So You're that Girl Wrestler?

(Yankee Pro Wrestling: Oct & Nov 99)
I've heard a lot of good things about Yankee Pro Wrestling down in Massachusetts. So when they started matching me up with the boys, well, I was hooked. First in line was Chris Blackheart. Now Chris and I didn't exactly get off on what you would call the right foot. Our conversation went a little like this:
"So you're that girl wrestler. You were on MTV, right?" Blackheart sneered as he shook my hand.
"Yuppers. That'd be me. The girl wrestler."
Here I am making my entrance, and also showing Chris why the Mike Hollow, the chief instructor down at Killer Kowalski's, is always saying, "Give him chops, Amanda. Light him up!"
"Where's the other girl you're with?" he asked. "Don't see what the big deal is about you anyway."
"Um, I don't have a girlfriend," she said. "Had a valet for awhile but it didn't work out between us. I guess we weren't compatible." Amanda smiled a little and twisted a strand of hair around her finger as she spoke.
"The other girl you're wrestling.
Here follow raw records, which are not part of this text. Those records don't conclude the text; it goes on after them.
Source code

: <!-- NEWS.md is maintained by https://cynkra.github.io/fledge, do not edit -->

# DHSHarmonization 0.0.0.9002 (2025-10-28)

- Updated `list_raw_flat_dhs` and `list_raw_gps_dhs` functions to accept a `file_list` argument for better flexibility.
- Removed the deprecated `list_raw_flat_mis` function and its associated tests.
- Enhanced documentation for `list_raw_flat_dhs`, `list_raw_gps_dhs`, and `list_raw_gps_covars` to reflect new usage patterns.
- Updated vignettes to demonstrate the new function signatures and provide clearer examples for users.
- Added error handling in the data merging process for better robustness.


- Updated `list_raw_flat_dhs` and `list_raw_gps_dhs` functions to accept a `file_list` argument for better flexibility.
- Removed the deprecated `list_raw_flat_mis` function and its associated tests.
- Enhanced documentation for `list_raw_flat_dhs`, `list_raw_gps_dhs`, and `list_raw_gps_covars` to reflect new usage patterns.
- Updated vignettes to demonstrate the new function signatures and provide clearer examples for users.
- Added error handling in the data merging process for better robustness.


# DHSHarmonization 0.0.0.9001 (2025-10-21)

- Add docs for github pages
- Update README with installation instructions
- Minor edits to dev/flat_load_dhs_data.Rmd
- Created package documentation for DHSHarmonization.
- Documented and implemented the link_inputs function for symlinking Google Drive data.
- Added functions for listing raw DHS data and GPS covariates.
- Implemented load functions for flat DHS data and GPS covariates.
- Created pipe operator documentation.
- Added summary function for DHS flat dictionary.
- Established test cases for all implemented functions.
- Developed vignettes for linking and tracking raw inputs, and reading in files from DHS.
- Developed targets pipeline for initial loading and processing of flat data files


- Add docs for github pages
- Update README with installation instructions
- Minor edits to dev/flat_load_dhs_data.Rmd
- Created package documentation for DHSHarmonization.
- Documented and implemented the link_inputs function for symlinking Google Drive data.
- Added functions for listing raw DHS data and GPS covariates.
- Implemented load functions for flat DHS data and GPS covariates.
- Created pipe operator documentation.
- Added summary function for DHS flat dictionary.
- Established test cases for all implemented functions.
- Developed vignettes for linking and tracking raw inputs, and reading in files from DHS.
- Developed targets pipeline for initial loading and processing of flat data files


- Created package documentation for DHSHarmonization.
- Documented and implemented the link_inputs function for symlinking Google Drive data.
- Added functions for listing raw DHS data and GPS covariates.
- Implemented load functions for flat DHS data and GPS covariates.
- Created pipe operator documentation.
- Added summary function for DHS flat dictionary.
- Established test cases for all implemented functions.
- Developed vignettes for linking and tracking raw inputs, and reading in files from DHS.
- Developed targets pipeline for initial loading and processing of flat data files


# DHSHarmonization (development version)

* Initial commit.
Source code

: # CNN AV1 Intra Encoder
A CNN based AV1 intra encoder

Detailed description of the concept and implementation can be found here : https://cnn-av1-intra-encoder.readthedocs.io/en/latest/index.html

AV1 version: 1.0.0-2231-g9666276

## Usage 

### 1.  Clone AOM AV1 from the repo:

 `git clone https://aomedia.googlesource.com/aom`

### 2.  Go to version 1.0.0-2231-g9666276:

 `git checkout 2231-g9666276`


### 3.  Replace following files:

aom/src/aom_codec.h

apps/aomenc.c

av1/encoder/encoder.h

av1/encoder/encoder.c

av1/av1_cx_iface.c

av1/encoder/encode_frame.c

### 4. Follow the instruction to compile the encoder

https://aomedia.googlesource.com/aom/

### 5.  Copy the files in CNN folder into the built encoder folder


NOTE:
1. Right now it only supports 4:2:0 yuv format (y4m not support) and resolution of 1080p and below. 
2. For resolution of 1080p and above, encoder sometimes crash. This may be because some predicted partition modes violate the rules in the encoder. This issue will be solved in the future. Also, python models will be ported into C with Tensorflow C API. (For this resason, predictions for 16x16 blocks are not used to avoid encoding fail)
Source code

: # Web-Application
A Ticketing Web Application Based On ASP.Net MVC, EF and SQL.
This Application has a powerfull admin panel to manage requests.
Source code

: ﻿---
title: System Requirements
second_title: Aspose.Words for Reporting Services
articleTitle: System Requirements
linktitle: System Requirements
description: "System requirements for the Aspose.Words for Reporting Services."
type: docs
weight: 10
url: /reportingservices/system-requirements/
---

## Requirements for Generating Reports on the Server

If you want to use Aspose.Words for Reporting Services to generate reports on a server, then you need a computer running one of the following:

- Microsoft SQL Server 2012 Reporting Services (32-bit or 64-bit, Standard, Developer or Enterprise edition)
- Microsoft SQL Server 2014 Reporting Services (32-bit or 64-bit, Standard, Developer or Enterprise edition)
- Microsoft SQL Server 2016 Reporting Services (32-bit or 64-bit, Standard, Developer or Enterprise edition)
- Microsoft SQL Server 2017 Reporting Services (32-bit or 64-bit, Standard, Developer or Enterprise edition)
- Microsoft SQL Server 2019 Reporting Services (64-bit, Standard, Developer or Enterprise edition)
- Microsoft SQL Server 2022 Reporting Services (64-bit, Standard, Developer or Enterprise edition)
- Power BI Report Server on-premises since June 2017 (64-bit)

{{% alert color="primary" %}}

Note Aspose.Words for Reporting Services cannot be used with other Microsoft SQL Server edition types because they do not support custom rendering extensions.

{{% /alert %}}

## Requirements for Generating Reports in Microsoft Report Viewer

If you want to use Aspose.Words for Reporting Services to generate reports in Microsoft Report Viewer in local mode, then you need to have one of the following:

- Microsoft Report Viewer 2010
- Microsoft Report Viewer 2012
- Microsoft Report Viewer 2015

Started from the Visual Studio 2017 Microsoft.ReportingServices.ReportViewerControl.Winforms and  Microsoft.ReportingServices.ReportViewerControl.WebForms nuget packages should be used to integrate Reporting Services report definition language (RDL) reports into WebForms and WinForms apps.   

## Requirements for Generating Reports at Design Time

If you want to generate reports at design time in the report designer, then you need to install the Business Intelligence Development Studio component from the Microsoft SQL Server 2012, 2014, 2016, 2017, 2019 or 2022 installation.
Listen, don't get cute with me or you'll be sorry, little girl!"
Blackheart jabbed his finger at Storm like a dagger. Amanda took a step back. Her eyes narrowed as she shifted her weight to the balls of her feet."
"I see you two have already met," the booker said as wandered by. He looked at his clipboard for a moment. "Since you're getting along so well, it's Chris and Amanda for the second match."
"What?!" Blackheart yelled, chasing after the booker who beat a hasty retreat. It was definitely going to be a dark and stormy night....

Those of you who have followed my career to this point probably know that I have considered "the rules" and fair play first and foremost as a constraint placed upon my opponents for Amanda Storm's convenience. Secondly as a palette from which to paint a portrait of hate and disgust for the fans, the referee and anyone else involved in my matches. Well, for once I met someone in Chris Blackheart who was at least my equal in the fine art of malevolence. Unfortunately I was used to wrestlers who thought of a match more as a popularity contest rather than something resembling athletic competition.
So there I was, standing up on the ropes before the match started, doing my bit to let the people know where I stood. I closed my eyes and reveled in the cascade of boo's when the unthinkable happened. I was suddenly laying on my back looking up into the leering maws of about three-and-a-half Chris Blackhearts. The bastard had yanked me off the ropes and dumped me in the middle of the ring! Now this was just the sort of stunt I would have pulled. And now here I was getting the everliving crap beat out of me by some blonde goof in kung fu pant pants.